*** LISTED ENTRIES ***
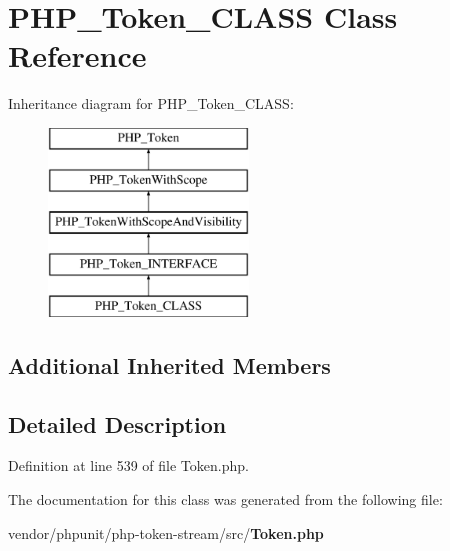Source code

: \section{P\+H\+P\+\_\+\+Token\+\_\+\+C\+L\+A\+S\+S Class Reference}
\label{class_p_h_p___token___c_l_a_s_s}
Inheritance diagram for P\+H\+P\+\_\+\+Token\+\_\+\+C\+L\+A\+S\+S\+:\begin{figure}[H]
\begin{center}
\leavevmode
\includegraphics[height=5.000000cm]{class_p_h_p___token___c_l_a_s_s}
\end{center}
\end{figure}
\subsection*{Additional Inherited Members}


\subsection{Detailed Description}


Definition at line 539 of file Token.\+php.



The documentation for this class was generated from the following file\+:\begin{DoxyCompactItemize}
\item 
vendor/phpunit/php-\/token-\/stream/src/{\bf Token.\+php}\end{DoxyCompactItemize}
*** End of LISTED ENTRIES ***
[REQUIREMENT] Please restate the whole listing exactly, without any of its pictures.

[ANSWER SECTION]
Source code

: \section{P\+H\+P\+\_\+\+Token\+\_\+\+C\+L\+A\+S\+S Class Reference}
\label{class_p_h_p___token___c_l_a_s_s}
Inheritance diagram for P\+H\+P\+\_\+\+Token\+\_\+\+C\+L\+A\+S\+S\+:\begin{figure}[H]
\begin{center}
\leavevmode
\includegraphics[height=5.000000cm]{class_p_h_p___token___c_l_a_s_s}
\end{center}
\end{figure}
\subsection*{Additional Inherited Members}


\subsection{Detailed Description}


Definition at line 539 of file Token.\+php.



The documentation for this class was generated from the following file\+:\begin{DoxyCompactItemize}
\item 
vendor/phpunit/php-\/token-\/stream/src/{\bf Token.\+php}\end{DoxyCompactItemize}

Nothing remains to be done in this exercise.